# Required action:
Report every line of the records beneath this task that holds the string "retorno".

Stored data

*** Begin section ***

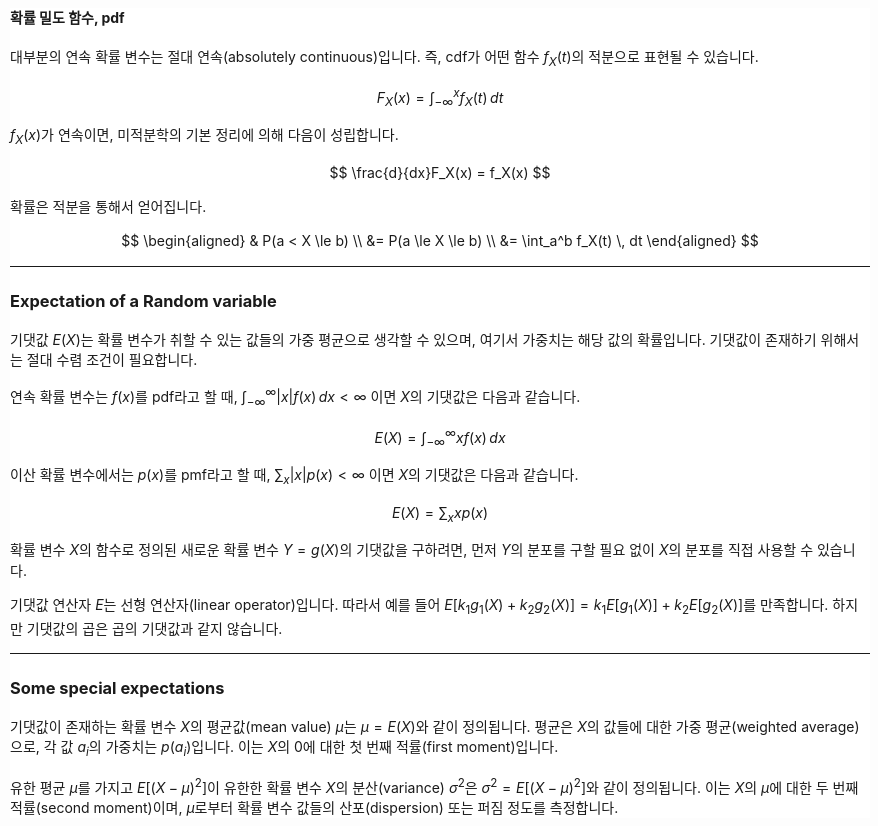 #### 확률 밀도 함수, pdf

대부분의 연속 확률 변수는 절대 연속(absolutely continuous)입니다. 즉, cdf가 어떤 함수 $f_X(t)$의 적분으로 표현될 수 있습니다.

$$
F_X(x) = \int_{-\infty}^x f_X(t) \, dt
$$

$f_X(x)$가 연속이면, 미적분학의 기본 정리에 의해 다음이 성립합니다.

$$
\frac{d}{dx}F_X(x) = f_X(x)
$$

확률은 적분을 통해서 얻어집니다.

$$
\begin{aligned}
& P(a < X \le b) \\
&= P(a \le X \le b) \\
&= \int_a^b f_X(t) \, dt
\end{aligned}
$$

---

### Expectation of a Random variable

기댓값 $E(X)$는 확률 변수가 취할 수 있는 값들의 가중 평균으로 생각할 수 있으며, 여기서 가중치는 해당 값의 확률입니다. 기댓값이 존재하기 위해서는 절대 수렴 조건이 필요합니다.

연속 확률 변수는 $f(x)$를 pdf라고 할 때, $\int_{-\infty}^\infty |x|f(x) \, dx < \infty$ 이면 $X$의 기댓값은 다음과 같습니다.

$$
E(X) = \int_{-\infty}^\infty xf(x) \, dx
$$

이산 확률 변수에서는 $p(x)$를 pmf라고 할 때, $\sum_x |x| p(x) < \infty$ 이면 $X$의 기댓값은 다음과 같습니다.

$$
E(X) = \sum_x x p(x)
$$

확률 변수 $X$의 함수로 정의된 새로운 확률 변수 $Y = g(X)$의 기댓값을 구하려면, 먼저 $Y$의 분포를 구할 필요 없이 $X$의 분포를 직접 사용할 수 있습니다.

기댓값 연산자 $E$는 선형 연산자(linear operator)입니다. 따라서 예를 들어 $E[k_1g_1(X) + k_2g_2(X)] = k_1E[g_1(X)] + k_2E[g_2(X)]$를 만족합니다. 하지만 기댓값의 곱은 곱의 기댓값과 같지 않습니다.

---

### Some special expectations

기댓값이 존재하는 확률 변수 $X$의 평균값(mean value) $\mu$는 $\mu = E(X)$와 같이 정의됩니다. 평균은 $X$의 값들에 대한 가중 평균(weighted average)으로, 각 값 $a_i$의 가중치는 $p(a_i)$입니다. 이는 $X$의 0에 대한 첫 번째 적률(first moment)입니다.

유한 평균 $\mu$를 가지고 $E[(X-\mu)^2]$이 유한한 확률 변수 $X$의 분산(variance) $\sigma^2$은 $\sigma^2 = E[(X - \mu)^2]$와 같이 정의됩니다. 이는 $X$의 $\mu$에 대한 두 번째 적률(second moment)이며, $\mu$로부터 확률 변수 값들의 산포(dispersion) 또는 퍼짐 정도를 측정합니다.
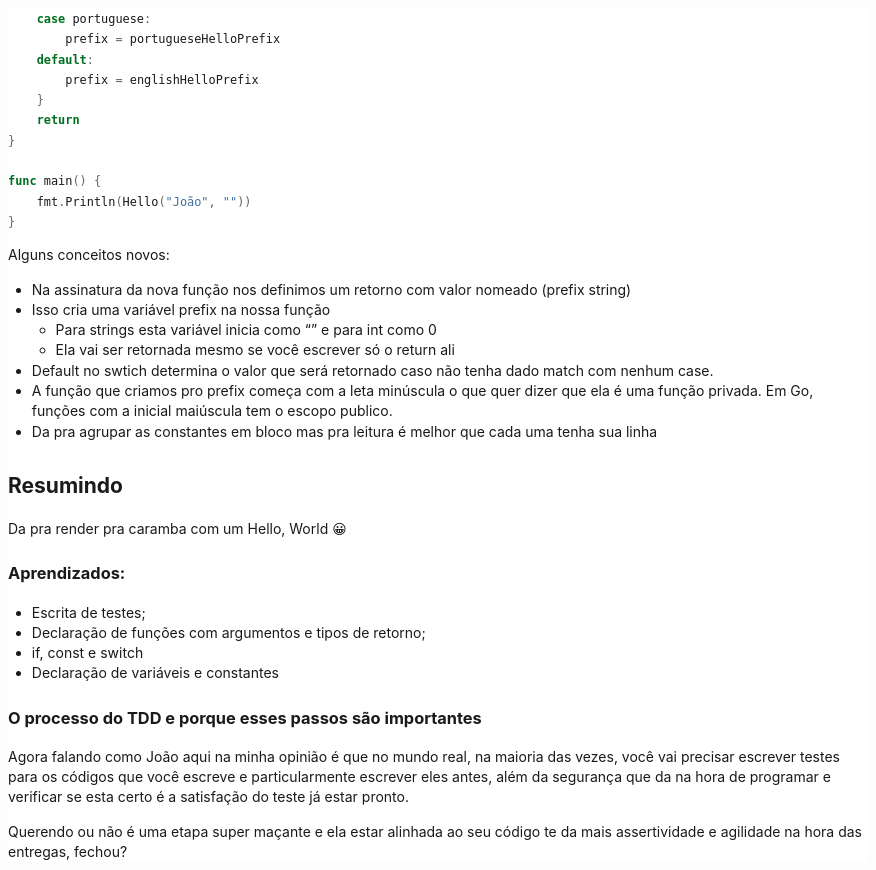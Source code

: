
```go
	case portuguese:
		prefix = portugueseHelloPrefix
	default:
		prefix = englishHelloPrefix
	}
	return
}

func main() {
	fmt.Println(Hello("João", ""))
}

```

Alguns conceitos novos:

- Na assinatura da nova função nos definimos um retorno com valor nomeado (prefix string)
- Isso cria uma variável prefix na nossa função
    - Para strings esta variável inicia como “” e para int como 0
    - Ela vai ser retornada mesmo se você escrever só o return ali
- Default no swtich determina o valor que será retornado caso não tenha dado match com nenhum case.
- A função que criamos pro prefix começa com a leta minúscula o que quer dizer que ela é uma função privada. Em Go, funções com a inicial maiúscula tem o escopo publico.
- Da pra agrupar as constantes em bloco mas pra leitura é melhor que cada uma tenha sua linha

## Resumindo

Da pra render pra caramba com um Hello, World 😀

### Aprendizados:

- Escrita de testes;
- Declaração de funções com argumentos e tipos de retorno;
- if, const e switch
- Declaração de variáveis e constantes

### O processo do TDD e porque esses passos são importantes

Agora falando como João aqui na minha opinião é que no mundo real, na maioria das vezes, você vai precisar escrever testes para os códigos que você escreve e particularmente escrever eles antes, além da segurança que da na hora de programar e verificar se esta certo é a satisfação do teste já estar pronto.

Querendo ou não é uma etapa super maçante e ela estar alinhada ao seu código te da mais assertividade e agilidade na hora das entregas, fechou?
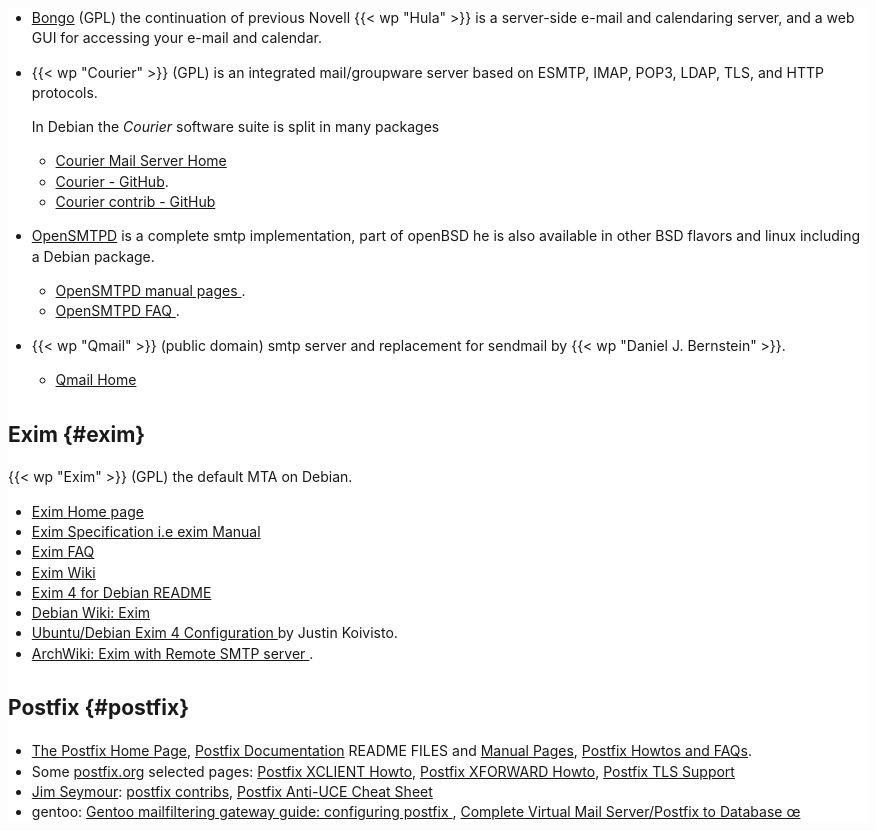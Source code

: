 -   [Bongo](http://bongo-project.org/)
    (GPL) the continuation of previous Novell {{< wp "Hula" >}} is a
    server-side e-mail and calendaring server, and a web GUI for
    accessing your e-mail and calendar.
-   <a name="courier"></a>{{< wp "Courier" >}} (GPL)
    is an integrated mail/groupware server based on ESMTP, IMAP, POP3, LDAP, TLS, and
    HTTP protocols.

    In Debian the _Courier_ software suite is split in many packages
    -   [Courier Mail Server Home](http://www.courier-mta.org/)
    -   [Courier - GitHub](https://github.com/svarshavchik/courier).
    -    [Courier contrib - GitHub](https://github.com/svarshavchik/courier-contrib)
-   [OpenSMTPD](https://www.opensmtpd.org/)
    is a complete smtp implementation, part of openBSD he is also
    available in other BSD flavors and linux including a Debian
    package.
    -   [OpenSMTPD manual pages
        ](https://www.opensmtpd.org/manual.html).
    -   [OpenSMTPD FAQ
        ](https://www.opensmtpd.org/faq/index.html).
-   {{< wp "Qmail" >}} (public domain)
    smtp server and replacement for sendmail by {{< wp "Daniel J. Bernstein" >}}.
    -   [Qmail Home](http://www.qmail.org/top.html)

## Exim {#exim}
{{< wp "Exim" >}} (GPL) the default MTA on Debian.

-   [Exim Home page](http://www.exim.org/index.html)
-   [Exim Specification i.e exim Manual
    ](http://www.exim.org/exim-html-current/doc/html/spec_html/)
-   [Exim FAQ](https://github.com/Exim/exim/wiki/FAQ)
-   [Exim Wiki](https://github.com/Exim/exim/wiki)
-   [Exim 4 for Debian README
    ](http://pkg-exim4.alioth.debian.org/README/README.Debian.html)
-   [Debian Wiki: Exim](https://wiki.debian.org/Exim)
-   [Ubuntu/Debian Exim 4 Configuration
    ](http://koivi.com/exim-4-on-ubuntu-debian) by Justin Koivisto.
-   [ArchWiki: Exim with Remote SMTP server
    ](https://wiki.archlinux.org/index.php/Exim_with_Remote_SMTP_server).

##  Postfix {#postfix}
-   [The Postfix Home Page](http://www.postfix.org/),
    [Postfix Documentation](http://www.postfix.org/documentation.html)
    README FILES and
    [Manual Pages](http://www.postfix.org/postfix-manuals.html),
    [Postfix Howtos and FAQs](http://www.postfix.org/docs.html).
-   Some [postfix.org](http://www.postfix.org/) selected pages:
    [Postfix XCLIENT Howto](http://www.postfix.org/XCLIENT_README.html),
    [Postfix XFORWARD Howto](http://www.postfix.org/XFORWARD_README.html),
    [Postfix TLS Support](http://www.postfix.org/TLS_README.html)
-   [Jim Seymour](http://jimsun.linxnet.com/):
    [postfix contribs](http://jimsun.linxnet.com/postfix_contrib.html),
    [Postfix Anti-UCE Cheat Sheet
    ](http://jimsun.linxnet.com/misc/postfix-anti-UCE.txt)
-   gentoo:   [Gentoo mailfiltering gateway guide: configuring postfix
    ](https://wiki.gentoo.org/wiki/Mailfiltering_Gateway#Configuring_Postfix),
    [Complete Virtual Mail Server/Postfix to Database
œ    ](https://wiki.gentoo.org/wiki/Complete_Virtual_Mail_Server/Postfix_to_Database)
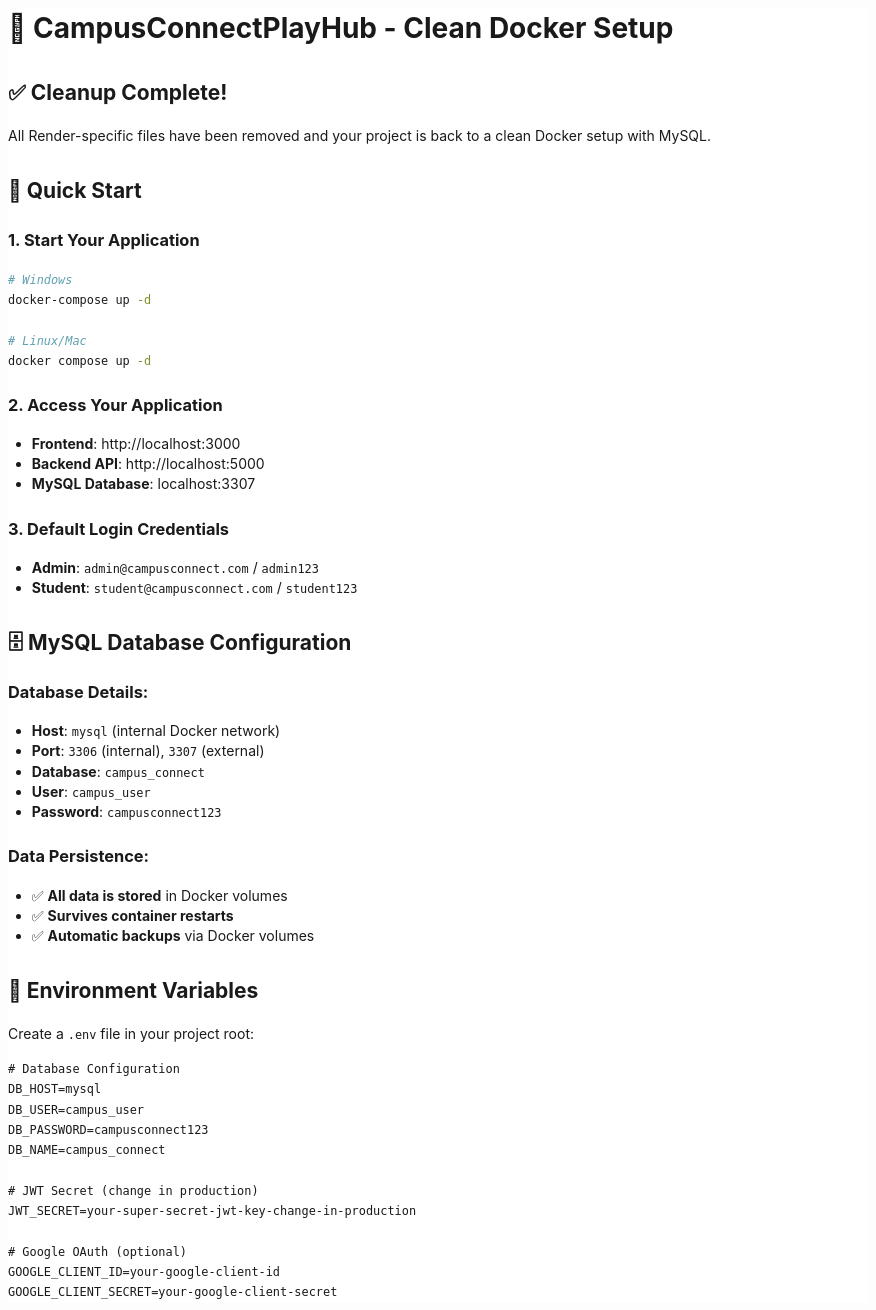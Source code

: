 # 🐳 **CampusConnectPlayHub - Clean Docker Setup**

## ✅ **Cleanup Complete!**

All Render-specific files have been removed and your project is back to a clean Docker setup with MySQL.

## 🚀 **Quick Start**

### **1. Start Your Application**
```bash
# Windows
docker-compose up -d

# Linux/Mac
docker compose up -d
```

### **2. Access Your Application**
- **Frontend**: http://localhost:3000
- **Backend API**: http://localhost:5000
- **MySQL Database**: localhost:3307

### **3. Default Login Credentials**
- **Admin**: `admin@campusconnect.com` / `admin123`
- **Student**: `student@campusconnect.com` / `student123`

## 🗄️ **MySQL Database Configuration**

### **Database Details:**
- **Host**: `mysql` (internal Docker network)
- **Port**: `3306` (internal), `3307` (external)
- **Database**: `campus_connect`
- **User**: `campus_user`
- **Password**: `campusconnect123`

### **Data Persistence:**
- ✅ **All data is stored** in Docker volumes
- ✅ **Survives container restarts**
- ✅ **Automatic backups** via Docker volumes

## 🔧 **Environment Variables**

Create a `.env` file in your project root:
```env
# Database Configuration
DB_HOST=mysql
DB_USER=campus_user
DB_PASSWORD=campusconnect123
DB_NAME=campus_connect

# JWT Secret (change in production)
JWT_SECRET=your-super-secret-jwt-key-change-in-production

# Google OAuth (optional)
GOOGLE_CLIENT_ID=your-google-client-id
GOOGLE_CLIENT_SECRET=your-google-client-secret
```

*** End section ***

# Output below:
- Na assinatura da nova função nos definimos um retorno com valor nomeado (prefix string)
- Declaração de funções com argumentos e tipos de retorno;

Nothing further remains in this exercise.